━━━ Record extracts ━━━

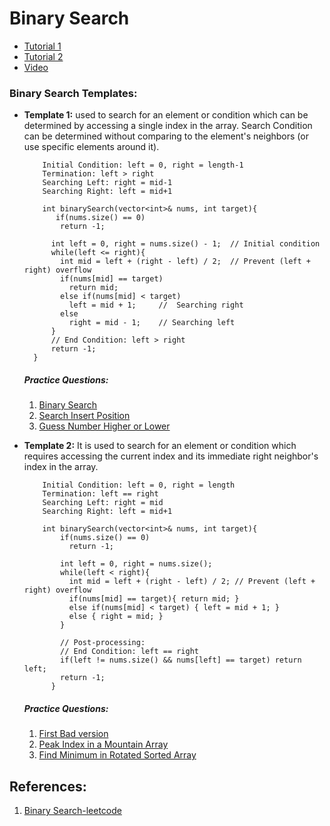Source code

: # Binary Search

- [Tutorial 1](https://www.geeksforgeeks.org/binary-search/)
- [Tutorial 2](https://leetcode.com/explore/learn/card/binary-search/138/background/1038/discuss/423162/Binary-Search-101)
- [Video](https://www.youtube.com/watch?v=P3YID7liBug)


### Binary Search Templates:

- <b>Template 1:</b> 
  used to search for an element or condition which can be determined by accessing a single index in the array. Search Condition can be determined without comparing to the element's neighbors (or use specific elements around it).
  ```
      Initial Condition: left = 0, right = length-1
      Termination: left > right
      Searching Left: right = mid-1
      Searching Right: left = mid+1
      
      int binarySearch(vector<int>& nums, int target){
         if(nums.size() == 0)
          return -1;

        int left = 0, right = nums.size() - 1;  // Initial condition
        while(left <= right){
          int mid = left + (right - left) / 2;  // Prevent (left + right) overflow
          if(nums[mid] == target) 
            return mid; 
          else if(nums[mid] < target)  
            left = mid + 1;     //  Searching right
          else 
            right = mid - 1;    // Searching left
        }
        // End Condition: left > right
        return -1;
    }
  ```
  ##### Practice Questions:
  1. [Binary Search](https://leetcode.com/problems/binary-search/)
  2. [Search Insert Position](https://leetcode.com/problems/search-insert-position/)
  3. [Guess Number Higher or Lower](https://leetcode.com/problems/guess-number-higher-or-lower/)
  
  
  
- <b>Template 2:</b> 
  It is used to search for an element or condition which requires accessing the current index and its immediate right neighbor's index in the array.
  ```
      Initial Condition: left = 0, right = length
      Termination: left == right
      Searching Left: right = mid
      Searching Right: left = mid+1
      
      int binarySearch(vector<int>& nums, int target){
          if(nums.size() == 0)
            return -1;

          int left = 0, right = nums.size();
          while(left < right){
            int mid = left + (right - left) / 2; // Prevent (left + right) overflow
            if(nums[mid] == target){ return mid; }
            else if(nums[mid] < target) { left = mid + 1; }
            else { right = mid; }
          }

          // Post-processing:
          // End Condition: left == right
          if(left != nums.size() && nums[left] == target) return left;
          return -1;
        }
  ```
  
  ##### Practice Questions:
  1. [First Bad version](https://leetcode.com/problems/first-bad-version/)
  2. [Peak Index in a Mountain Array](https://leetcode.com/problems/peak-index-in-a-mountain-array/)
  3. [Find Minimum in Rotated Sorted Array](https://leetcode.com/problems/find-minimum-in-rotated-sorted-array/)
  
 
 ## References:
 1. [Binary Search-leetcode](https://leetcode.com/explore/learn/card/binary-search/136/template-analysis/)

━━━

Task to complete: Of all the entries above, repeat only the lines from the line that has "- [Tutorial 1](https://www.geeksforgeeks.org/binary-search/)" to the line that has "- <b>Template 1:</b>", both lines included, exactly.

Exercise response:
- [Tutorial 1](https://www.geeksforgeeks.org/binary-search/)
- [Tutorial 2](https://leetcode.com/explore/learn/card/binary-search/138/background/1038/discuss/423162/Binary-Search-101)
- [Video](https://www.youtube.com/watch?v=P3YID7liBug)


### Binary Search Templates:

- <b>Template 1:</b> 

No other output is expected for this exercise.